§ **Problem to solve**: Please give the listing again in its entirety, exactly as written.

§ **Task data**:
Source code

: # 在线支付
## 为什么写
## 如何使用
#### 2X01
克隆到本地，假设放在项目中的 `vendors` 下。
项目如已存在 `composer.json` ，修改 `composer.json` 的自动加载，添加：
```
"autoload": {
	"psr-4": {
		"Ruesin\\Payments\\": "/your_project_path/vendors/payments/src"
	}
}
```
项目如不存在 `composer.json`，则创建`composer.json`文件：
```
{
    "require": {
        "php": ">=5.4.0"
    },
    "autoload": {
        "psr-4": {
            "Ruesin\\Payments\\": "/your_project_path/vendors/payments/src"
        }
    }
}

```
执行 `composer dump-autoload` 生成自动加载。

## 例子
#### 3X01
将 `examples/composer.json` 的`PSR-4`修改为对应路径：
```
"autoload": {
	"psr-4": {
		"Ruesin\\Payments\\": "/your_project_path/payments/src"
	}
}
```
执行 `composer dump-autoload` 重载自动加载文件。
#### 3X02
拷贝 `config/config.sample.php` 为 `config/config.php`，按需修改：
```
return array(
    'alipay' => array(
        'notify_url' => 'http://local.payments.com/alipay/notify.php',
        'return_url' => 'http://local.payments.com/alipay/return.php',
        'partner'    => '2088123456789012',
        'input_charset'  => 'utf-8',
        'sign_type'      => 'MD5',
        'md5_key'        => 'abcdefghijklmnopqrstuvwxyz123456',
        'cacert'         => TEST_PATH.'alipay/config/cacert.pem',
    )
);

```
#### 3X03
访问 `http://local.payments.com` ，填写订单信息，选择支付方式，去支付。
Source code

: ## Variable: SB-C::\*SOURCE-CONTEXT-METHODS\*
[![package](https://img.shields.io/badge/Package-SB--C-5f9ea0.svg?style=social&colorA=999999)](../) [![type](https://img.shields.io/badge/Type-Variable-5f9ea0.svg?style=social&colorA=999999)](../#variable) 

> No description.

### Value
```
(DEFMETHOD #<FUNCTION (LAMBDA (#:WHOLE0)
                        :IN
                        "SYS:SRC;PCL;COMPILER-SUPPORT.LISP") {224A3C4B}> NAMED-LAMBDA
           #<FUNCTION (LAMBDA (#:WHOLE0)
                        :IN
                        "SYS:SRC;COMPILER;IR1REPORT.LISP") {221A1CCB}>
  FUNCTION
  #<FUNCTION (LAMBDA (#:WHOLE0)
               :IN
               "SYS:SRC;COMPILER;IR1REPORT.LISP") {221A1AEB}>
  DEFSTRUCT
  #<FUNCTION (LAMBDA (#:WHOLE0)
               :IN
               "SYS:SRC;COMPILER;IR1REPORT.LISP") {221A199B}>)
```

§ **Answer for this exercise**:
Source code

: # 在线支付
## 为什么写
## 如何使用
#### 2X01
克隆到本地，假设放在项目中的 `vendors` 下。
项目如已存在 `composer.json` ，修改 `composer.json` 的自动加载，添加：
```
"autoload": {
	"psr-4": {
		"Ruesin\\Payments\\": "/your_project_path/vendors/payments/src"
	}
}
```
项目如不存在 `composer.json`，则创建`composer.json`文件：
```
{
    "require": {
        "php": ">=5.4.0"
    },
    "autoload": {
        "psr-4": {
            "Ruesin\\Payments\\": "/your_project_path/vendors/payments/src"
        }
    }
}

```
执行 `composer dump-autoload` 生成自动加载。

## 例子
#### 3X01
将 `examples/composer.json` 的`PSR-4`修改为对应路径：
```
"autoload": {
	"psr-4": {
		"Ruesin\\Payments\\": "/your_project_path/payments/src"
	}
}
```
执行 `composer dump-autoload` 重载自动加载文件。
#### 3X02
拷贝 `config/config.sample.php` 为 `config/config.php`，按需修改：
```
return array(
    'alipay' => array(
        'notify_url' => 'http://local.payments.com/alipay/notify.php',
        'return_url' => 'http://local.payments.com/alipay/return.php',
        'partner'    => '2088123456789012',
        'input_charset'  => 'utf-8',
        'sign_type'      => 'MD5',
        'md5_key'        => 'abcdefghijklmnopqrstuvwxyz123456',
        'cacert'         => TEST_PATH.'alipay/config/cacert.pem',
    )
);

```
#### 3X03
访问 `http://local.payments.com` ，填写订单信息，选择支付方式，去支付。
Source code

: ## Variable: SB-C::\*SOURCE-CONTEXT-METHODS\*
[![package](https://img.shields.io/badge/Package-SB--C-5f9ea0.svg?style=social&colorA=999999)](../) [![type](https://img.shields.io/badge/Type-Variable-5f9ea0.svg?style=social&colorA=999999)](../#variable) 

> No description.

### Value
```
(DEFMETHOD #<FUNCTION (LAMBDA (#:WHOLE0)
                        :IN
                        "SYS:SRC;PCL;COMPILER-SUPPORT.LISP") {224A3C4B}> NAMED-LAMBDA
           #<FUNCTION (LAMBDA (#:WHOLE0)
                        :IN
                        "SYS:SRC;COMPILER;IR1REPORT.LISP") {221A1CCB}>
  FUNCTION
  #<FUNCTION (LAMBDA (#:WHOLE0)
               :IN
               "SYS:SRC;COMPILER;IR1REPORT.LISP") {221A1AEB}>
  DEFSTRUCT
  #<FUNCTION (LAMBDA (#:WHOLE0)
               :IN
               "SYS:SRC;COMPILER;IR1REPORT.LISP") {221A199B}>)
```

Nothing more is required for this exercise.